**The data**
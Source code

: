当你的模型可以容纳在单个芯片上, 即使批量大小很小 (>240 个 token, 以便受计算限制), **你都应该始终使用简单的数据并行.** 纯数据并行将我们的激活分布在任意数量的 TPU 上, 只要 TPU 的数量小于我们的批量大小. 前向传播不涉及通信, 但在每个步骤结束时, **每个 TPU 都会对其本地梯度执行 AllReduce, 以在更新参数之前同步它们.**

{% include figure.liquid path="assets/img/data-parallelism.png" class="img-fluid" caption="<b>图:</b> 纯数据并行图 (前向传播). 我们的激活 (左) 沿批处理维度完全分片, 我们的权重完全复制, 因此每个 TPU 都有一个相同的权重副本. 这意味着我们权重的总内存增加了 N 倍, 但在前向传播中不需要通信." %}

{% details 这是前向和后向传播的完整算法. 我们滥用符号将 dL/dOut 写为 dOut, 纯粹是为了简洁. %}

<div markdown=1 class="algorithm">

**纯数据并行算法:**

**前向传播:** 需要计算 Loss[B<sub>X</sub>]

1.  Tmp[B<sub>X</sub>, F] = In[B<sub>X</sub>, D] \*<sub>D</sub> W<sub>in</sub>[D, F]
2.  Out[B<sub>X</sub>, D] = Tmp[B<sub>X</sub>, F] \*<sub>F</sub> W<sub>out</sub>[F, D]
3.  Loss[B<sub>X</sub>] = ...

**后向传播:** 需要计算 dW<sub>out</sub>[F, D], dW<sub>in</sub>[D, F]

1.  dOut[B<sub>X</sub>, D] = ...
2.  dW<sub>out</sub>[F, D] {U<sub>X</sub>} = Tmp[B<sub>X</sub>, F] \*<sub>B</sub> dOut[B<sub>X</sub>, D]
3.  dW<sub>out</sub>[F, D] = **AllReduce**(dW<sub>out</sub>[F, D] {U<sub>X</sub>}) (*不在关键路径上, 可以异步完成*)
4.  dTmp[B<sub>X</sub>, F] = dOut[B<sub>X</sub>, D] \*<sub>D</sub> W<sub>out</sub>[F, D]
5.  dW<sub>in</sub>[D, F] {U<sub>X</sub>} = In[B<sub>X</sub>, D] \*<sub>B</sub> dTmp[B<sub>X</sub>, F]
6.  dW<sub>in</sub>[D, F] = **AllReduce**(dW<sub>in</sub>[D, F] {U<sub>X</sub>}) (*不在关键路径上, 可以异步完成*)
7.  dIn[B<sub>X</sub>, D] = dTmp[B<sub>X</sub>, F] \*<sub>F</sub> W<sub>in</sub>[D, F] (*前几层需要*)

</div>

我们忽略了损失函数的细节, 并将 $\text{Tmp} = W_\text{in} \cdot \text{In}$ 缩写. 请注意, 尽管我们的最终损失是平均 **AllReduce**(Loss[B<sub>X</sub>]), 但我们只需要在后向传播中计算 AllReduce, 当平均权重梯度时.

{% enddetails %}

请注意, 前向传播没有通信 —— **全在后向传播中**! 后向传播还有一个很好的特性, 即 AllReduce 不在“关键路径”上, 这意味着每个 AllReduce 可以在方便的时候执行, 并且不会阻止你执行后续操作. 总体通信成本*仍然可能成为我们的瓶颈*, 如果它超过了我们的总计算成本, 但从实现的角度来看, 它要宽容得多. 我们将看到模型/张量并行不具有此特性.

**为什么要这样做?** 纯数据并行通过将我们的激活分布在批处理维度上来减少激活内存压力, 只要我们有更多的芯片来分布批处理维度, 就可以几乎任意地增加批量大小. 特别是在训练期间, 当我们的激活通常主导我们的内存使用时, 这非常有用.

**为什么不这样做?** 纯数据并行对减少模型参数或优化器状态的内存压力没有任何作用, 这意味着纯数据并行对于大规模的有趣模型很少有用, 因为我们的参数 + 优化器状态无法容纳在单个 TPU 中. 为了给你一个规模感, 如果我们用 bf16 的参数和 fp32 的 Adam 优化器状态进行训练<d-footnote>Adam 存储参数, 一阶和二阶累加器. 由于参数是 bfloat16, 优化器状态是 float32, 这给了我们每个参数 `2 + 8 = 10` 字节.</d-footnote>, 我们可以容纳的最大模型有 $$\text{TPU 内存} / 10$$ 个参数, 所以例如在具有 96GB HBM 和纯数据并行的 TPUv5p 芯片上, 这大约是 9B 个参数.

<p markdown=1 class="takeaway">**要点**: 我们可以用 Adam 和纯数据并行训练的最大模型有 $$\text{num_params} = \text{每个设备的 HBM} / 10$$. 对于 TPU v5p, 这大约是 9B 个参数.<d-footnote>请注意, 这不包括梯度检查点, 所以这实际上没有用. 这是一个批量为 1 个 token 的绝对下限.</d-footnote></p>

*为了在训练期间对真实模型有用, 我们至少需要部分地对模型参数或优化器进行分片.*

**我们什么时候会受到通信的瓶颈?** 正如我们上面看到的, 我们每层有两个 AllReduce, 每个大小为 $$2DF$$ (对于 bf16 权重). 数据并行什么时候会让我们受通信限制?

**What you are asked to do**
Write the listing out again, matching every line exactly.

**Output for this exercise**
Source code

:当你的模型可以容纳在单个芯片上, 即使批量大小很小 (>240 个 token, 以便受计算限制), **你都应该始终使用简单的数据并行.** 纯数据并行将我们的激活分布在任意数量的 TPU 上, 只要 TPU 的数量小于我们的批量大小. 前向传播不涉及通信, 但在每个步骤结束时, **每个 TPU 都会对其本地梯度执行 AllReduce, 以在更新参数之前同步它们.**

{% include figure.liquid path="assets/img/data-parallelism.png" class="img-fluid" caption="<b>图:</b> 纯数据并行图 (前向传播). 我们的激活 (左) 沿批处理维度完全分片, 我们的权重完全复制, 因此每个 TPU 都有一个相同的权重副本. 这意味着我们权重的总内存增加了 N 倍, 但在前向传播中不需要通信." %}

{% details 这是前向和后向传播的完整算法. 我们滥用符号将 dL/dOut 写为 dOut, 纯粹是为了简洁. %}

<div markdown=1 class="algorithm">

**纯数据并行算法:**

**前向传播:** 需要计算 Loss[B<sub>X</sub>]

1.  Tmp[B<sub>X</sub>, F] = In[B<sub>X</sub>, D] \*<sub>D</sub> W<sub>in</sub>[D, F]
2.  Out[B<sub>X</sub>, D] = Tmp[B<sub>X</sub>, F] \*<sub>F</sub> W<sub>out</sub>[F, D]
3.  Loss[B<sub>X</sub>] = ...

**后向传播:** 需要计算 dW<sub>out</sub>[F, D], dW<sub>in</sub>[D, F]

1.  dOut[B<sub>X</sub>, D] = ...
2.  dW<sub>out</sub>[F, D] {U<sub>X</sub>} = Tmp[B<sub>X</sub>, F] \*<sub>B</sub> dOut[B<sub>X</sub>, D]
3.  dW<sub>out</sub>[F, D] = **AllReduce**(dW<sub>out</sub>[F, D] {U<sub>X</sub>}) (*不在关键路径上, 可以异步完成*)
4.  dTmp[B<sub>X</sub>, F] = dOut[B<sub>X</sub>, D] \*<sub>D</sub> W<sub>out</sub>[F, D]
5.  dW<sub>in</sub>[D, F] {U<sub>X</sub>} = In[B<sub>X</sub>, D] \*<sub>B</sub> dTmp[B<sub>X</sub>, F]
6.  dW<sub>in</sub>[D, F] = **AllReduce**(dW<sub>in</sub>[D, F] {U<sub>X</sub>}) (*不在关键路径上, 可以异步完成*)
7.  dIn[B<sub>X</sub>, D] = dTmp[B<sub>X</sub>, F] \*<sub>F</sub> W<sub>in</sub>[D, F] (*前几层需要*)

</div>

我们忽略了损失函数的细节, 并将 $\text{Tmp} = W_\text{in} \cdot \text{In}$ 缩写. 请注意, 尽管我们的最终损失是平均 **AllReduce**(Loss[B<sub>X</sub>]), 但我们只需要在后向传播中计算 AllReduce, 当平均权重梯度时.

{% enddetails %}

请注意, 前向传播没有通信 —— **全在后向传播中**! 后向传播还有一个很好的特性, 即 AllReduce 不在“关键路径”上, 这意味着每个 AllReduce 可以在方便的时候执行, 并且不会阻止你执行后续操作. 总体通信成本*仍然可能成为我们的瓶颈*, 如果它超过了我们的总计算成本, 但从实现的角度来看, 它要宽容得多. 我们将看到模型/张量并行不具有此特性.

**为什么要这样做?** 纯数据并行通过将我们的激活分布在批处理维度上来减少激活内存压力, 只要我们有更多的芯片来分布批处理维度, 就可以几乎任意地增加批量大小. 特别是在训练期间, 当我们的激活通常主导我们的内存使用时, 这非常有用.

**为什么不这样做?** 纯数据并行对减少模型参数或优化器状态的内存压力没有任何作用, 这意味着纯数据并行对于大规模的有趣模型很少有用, 因为我们的参数 + 优化器状态无法容纳在单个 TPU 中. 为了给你一个规模感, 如果我们用 bf16 的参数和 fp32 的 Adam 优化器状态进行训练<d-footnote>Adam 存储参数, 一阶和二阶累加器. 由于参数是 bfloat16, 优化器状态是 float32, 这给了我们每个参数 `2 + 8 = 10` 字节.</d-footnote>, 我们可以容纳的最大模型有 $$\text{TPU 内存} / 10$$ 个参数, 所以例如在具有 96GB HBM 和纯数据并行的 TPUv5p 芯片上, 这大约是 9B 个参数.

<p markdown=1 class="takeaway">**要点**: 我们可以用 Adam 和纯数据并行训练的最大模型有 $$\text{num_params} = \text{每个设备的 HBM} / 10$$. 对于 TPU v5p, 这大约是 9B 个参数.<d-footnote>请注意, 这不包括梯度检查点, 所以这实际上没有用. 这是一个批量为 1 个 token 的绝对下限.</d-footnote></p>

*为了在训练期间对真实模型有用, 我们至少需要部分地对模型参数或优化器进行分片.*

**我们什么时候会受到通信的瓶颈?** 正如我们上面看到的, 我们每层有两个 AllReduce, 每个大小为 $$2DF$$ (对于 bf16 权重). 数据并行什么时候会让我们受通信限制?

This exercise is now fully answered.